When you receive a promotion to a new position, there a few changes that come forward. For example, you now have a new supervisor, new direct reports, and potentially even a new set of peers. Some of these colleagues may have been above you in the organizational chart before, but now you are all on the same level. It is at this point, that you must show that you have what it takes to be their equal and break out of the previous mentee/mentor dynamic. This is your chance to “fundamentally reset how people see you.” So, let’s take a look at a few ways you can prove your worth even after a promotion.
After a new promotion, you may notice yourself feeling vulnerable and insecure. You are coming into a new environment that comes with a new set of rules and customs that you are not used to. However, you cannot allow any self-doubt get the best of you and assume the worst. It is entirely possible that your new co-workers are the ones who weighed in on your promotion because they believe you are capable of rising to the occasion and see you as a qualified candidate for the job. So, avoid consuming yourself with the idea of actively trying to prove yourself to your new peers and keep a positive mindset. Remember, you were given this promotion for a reason, so you have the right to feel confident in your abilities.
While it is important to be confident in your new role, you do not want to be overconfident.

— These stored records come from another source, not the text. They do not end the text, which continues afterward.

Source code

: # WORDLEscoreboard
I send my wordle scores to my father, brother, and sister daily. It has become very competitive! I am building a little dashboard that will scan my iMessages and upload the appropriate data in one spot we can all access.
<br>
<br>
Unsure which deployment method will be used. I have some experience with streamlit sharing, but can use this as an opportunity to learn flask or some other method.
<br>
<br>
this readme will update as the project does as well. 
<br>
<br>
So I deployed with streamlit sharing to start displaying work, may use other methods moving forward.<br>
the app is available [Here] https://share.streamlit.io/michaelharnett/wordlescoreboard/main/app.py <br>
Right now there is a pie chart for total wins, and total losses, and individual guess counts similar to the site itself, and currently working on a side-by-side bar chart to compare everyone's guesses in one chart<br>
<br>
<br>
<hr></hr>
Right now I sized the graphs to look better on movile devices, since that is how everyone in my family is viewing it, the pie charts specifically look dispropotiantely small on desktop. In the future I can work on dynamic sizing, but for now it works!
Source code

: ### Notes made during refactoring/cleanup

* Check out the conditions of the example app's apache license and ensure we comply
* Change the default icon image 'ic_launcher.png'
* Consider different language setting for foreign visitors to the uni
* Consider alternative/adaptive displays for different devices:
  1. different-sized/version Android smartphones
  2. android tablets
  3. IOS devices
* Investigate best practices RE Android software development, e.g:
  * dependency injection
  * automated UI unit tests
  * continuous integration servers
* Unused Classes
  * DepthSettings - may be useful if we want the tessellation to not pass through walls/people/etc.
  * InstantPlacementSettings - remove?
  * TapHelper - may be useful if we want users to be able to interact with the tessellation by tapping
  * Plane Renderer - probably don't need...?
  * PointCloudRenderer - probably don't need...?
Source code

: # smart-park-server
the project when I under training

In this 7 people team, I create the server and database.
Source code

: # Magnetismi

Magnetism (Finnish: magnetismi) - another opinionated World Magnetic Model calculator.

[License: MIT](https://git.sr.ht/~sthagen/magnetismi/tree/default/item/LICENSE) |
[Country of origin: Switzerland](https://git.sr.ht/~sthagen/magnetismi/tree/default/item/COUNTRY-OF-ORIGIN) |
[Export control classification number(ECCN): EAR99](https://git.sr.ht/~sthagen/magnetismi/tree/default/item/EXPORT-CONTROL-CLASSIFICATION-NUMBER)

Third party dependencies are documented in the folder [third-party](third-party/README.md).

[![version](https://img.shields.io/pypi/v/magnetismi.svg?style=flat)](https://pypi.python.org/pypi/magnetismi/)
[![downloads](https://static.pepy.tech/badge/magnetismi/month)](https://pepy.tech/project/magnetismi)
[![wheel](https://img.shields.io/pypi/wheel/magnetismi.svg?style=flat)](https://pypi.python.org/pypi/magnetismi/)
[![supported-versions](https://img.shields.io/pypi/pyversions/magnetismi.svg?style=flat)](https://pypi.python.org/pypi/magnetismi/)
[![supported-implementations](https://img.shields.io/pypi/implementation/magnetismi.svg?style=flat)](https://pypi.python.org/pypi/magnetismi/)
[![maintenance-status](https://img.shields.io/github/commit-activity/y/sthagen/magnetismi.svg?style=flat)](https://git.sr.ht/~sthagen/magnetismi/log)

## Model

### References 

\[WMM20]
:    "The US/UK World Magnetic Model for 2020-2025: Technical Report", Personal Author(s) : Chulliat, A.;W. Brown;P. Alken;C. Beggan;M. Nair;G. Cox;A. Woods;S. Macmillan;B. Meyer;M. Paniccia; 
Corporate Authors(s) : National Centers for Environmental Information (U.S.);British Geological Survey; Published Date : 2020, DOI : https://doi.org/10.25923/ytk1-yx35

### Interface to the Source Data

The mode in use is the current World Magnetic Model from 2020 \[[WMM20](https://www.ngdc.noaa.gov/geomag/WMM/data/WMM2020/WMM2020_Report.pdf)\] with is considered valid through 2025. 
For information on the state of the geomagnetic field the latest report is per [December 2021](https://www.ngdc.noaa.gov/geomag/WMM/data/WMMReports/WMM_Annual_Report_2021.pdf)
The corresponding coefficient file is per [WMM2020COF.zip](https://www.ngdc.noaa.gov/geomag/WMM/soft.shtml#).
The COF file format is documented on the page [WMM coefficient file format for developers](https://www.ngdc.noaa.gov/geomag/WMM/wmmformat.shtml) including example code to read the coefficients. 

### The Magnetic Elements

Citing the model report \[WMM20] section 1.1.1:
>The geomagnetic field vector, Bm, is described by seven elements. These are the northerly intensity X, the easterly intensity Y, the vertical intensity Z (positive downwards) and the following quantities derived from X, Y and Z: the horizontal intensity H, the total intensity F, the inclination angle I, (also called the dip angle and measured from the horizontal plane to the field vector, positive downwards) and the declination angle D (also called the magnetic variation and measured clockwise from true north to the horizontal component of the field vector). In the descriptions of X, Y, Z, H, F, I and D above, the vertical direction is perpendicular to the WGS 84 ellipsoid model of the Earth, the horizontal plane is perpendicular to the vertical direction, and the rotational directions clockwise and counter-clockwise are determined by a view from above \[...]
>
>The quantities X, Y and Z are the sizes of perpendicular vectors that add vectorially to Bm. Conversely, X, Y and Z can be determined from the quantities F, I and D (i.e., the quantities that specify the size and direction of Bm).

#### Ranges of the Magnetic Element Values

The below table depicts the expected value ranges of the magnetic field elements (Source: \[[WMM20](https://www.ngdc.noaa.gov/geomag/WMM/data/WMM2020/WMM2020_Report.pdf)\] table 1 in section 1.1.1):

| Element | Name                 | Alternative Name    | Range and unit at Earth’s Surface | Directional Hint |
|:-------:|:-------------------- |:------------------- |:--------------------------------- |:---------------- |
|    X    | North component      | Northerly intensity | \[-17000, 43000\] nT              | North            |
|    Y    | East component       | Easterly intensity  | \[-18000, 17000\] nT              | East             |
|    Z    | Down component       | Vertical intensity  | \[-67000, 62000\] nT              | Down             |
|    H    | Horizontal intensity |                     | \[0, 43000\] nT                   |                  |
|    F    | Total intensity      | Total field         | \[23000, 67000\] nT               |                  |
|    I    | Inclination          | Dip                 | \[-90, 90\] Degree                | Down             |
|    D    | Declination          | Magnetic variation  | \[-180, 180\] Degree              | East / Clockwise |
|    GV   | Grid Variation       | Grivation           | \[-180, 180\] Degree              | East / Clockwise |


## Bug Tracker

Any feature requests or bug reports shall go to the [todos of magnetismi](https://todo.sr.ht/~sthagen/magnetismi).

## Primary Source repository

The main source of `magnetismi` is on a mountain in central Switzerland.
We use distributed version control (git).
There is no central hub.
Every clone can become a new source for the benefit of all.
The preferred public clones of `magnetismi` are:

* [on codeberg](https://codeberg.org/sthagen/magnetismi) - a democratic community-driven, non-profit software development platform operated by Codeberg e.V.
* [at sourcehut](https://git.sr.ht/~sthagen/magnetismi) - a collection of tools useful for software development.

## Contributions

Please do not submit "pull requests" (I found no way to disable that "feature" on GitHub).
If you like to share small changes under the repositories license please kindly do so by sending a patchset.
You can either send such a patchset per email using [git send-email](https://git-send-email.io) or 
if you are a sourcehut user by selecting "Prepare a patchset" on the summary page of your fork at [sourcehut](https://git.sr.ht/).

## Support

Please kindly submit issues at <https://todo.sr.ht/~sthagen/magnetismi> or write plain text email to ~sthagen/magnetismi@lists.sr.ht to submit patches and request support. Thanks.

You don’t want to be seen as “too big for your boots.” Rather, come in with a collaborative mindset and show others that you are someone they can work with. You want to demonstrate the fact that you have a depth of knowledge (hence why you received the promotion) but you also want to continue to learn and grow. Especially in the beginning when you begin your new role; your interactions with these people who once saw you as a junior colleague will be critical. So, show some conviction, but be humble about it.

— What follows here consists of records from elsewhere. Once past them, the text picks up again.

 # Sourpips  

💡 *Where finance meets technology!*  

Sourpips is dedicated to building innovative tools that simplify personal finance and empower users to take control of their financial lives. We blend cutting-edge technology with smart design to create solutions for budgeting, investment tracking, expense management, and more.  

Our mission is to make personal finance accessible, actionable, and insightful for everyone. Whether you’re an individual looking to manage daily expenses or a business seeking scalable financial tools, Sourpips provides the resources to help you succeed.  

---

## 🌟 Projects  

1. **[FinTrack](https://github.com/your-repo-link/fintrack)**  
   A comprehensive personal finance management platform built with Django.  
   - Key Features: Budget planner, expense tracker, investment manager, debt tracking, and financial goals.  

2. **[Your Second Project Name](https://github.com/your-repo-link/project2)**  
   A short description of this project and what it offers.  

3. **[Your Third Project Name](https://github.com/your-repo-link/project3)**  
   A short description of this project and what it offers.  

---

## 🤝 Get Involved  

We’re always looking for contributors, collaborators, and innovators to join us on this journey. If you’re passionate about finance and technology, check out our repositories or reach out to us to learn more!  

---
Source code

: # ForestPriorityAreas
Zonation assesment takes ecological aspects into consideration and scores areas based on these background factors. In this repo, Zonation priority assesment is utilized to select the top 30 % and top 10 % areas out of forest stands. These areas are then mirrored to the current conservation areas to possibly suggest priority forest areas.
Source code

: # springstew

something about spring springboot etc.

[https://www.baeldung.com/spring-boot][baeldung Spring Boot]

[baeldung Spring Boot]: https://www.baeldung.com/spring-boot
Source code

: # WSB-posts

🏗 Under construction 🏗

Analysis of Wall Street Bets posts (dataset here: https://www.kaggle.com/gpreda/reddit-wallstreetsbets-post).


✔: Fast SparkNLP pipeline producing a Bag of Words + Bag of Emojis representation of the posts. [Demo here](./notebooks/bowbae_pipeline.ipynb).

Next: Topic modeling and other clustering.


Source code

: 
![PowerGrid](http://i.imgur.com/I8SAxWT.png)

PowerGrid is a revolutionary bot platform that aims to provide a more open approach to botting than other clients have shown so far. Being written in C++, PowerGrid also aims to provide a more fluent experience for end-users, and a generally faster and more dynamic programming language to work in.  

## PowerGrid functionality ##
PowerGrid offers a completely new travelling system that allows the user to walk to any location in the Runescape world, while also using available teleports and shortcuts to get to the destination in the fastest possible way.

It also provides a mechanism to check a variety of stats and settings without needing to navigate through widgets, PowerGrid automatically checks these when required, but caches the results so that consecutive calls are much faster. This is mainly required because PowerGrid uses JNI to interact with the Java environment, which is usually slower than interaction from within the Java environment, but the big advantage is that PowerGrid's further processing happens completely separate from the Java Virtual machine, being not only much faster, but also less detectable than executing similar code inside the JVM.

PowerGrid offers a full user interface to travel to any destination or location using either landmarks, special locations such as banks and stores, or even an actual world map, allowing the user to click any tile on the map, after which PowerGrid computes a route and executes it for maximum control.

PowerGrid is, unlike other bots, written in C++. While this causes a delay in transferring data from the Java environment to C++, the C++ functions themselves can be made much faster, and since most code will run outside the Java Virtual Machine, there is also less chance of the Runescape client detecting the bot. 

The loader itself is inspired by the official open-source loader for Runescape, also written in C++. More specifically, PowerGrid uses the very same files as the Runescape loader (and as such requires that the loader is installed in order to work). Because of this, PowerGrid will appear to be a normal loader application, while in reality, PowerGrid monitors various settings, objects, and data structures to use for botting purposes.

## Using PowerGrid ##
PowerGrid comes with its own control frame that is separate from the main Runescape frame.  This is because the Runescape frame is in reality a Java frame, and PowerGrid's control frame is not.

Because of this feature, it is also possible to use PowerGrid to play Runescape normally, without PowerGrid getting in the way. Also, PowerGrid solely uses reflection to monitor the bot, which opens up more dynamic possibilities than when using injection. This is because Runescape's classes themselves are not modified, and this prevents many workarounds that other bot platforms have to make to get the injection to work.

Once you move into your new position, you may be eager to share some of your ideas and thoughts on where the business should shift their focus. However, it is advisable to curb your enthusiasm at least in the beginning. Coming in too strong with your ideas might rub people the wrong way. It is best to take a step back and listen. As you learn more about your new role, you will notice when the time is right to come out and assert yourself. Then, when you are ready to speak up, be sure that your ideas focus on what is best for the business and not so much on what will make you look good. Your peers want to see that you have the business’ interests at heart.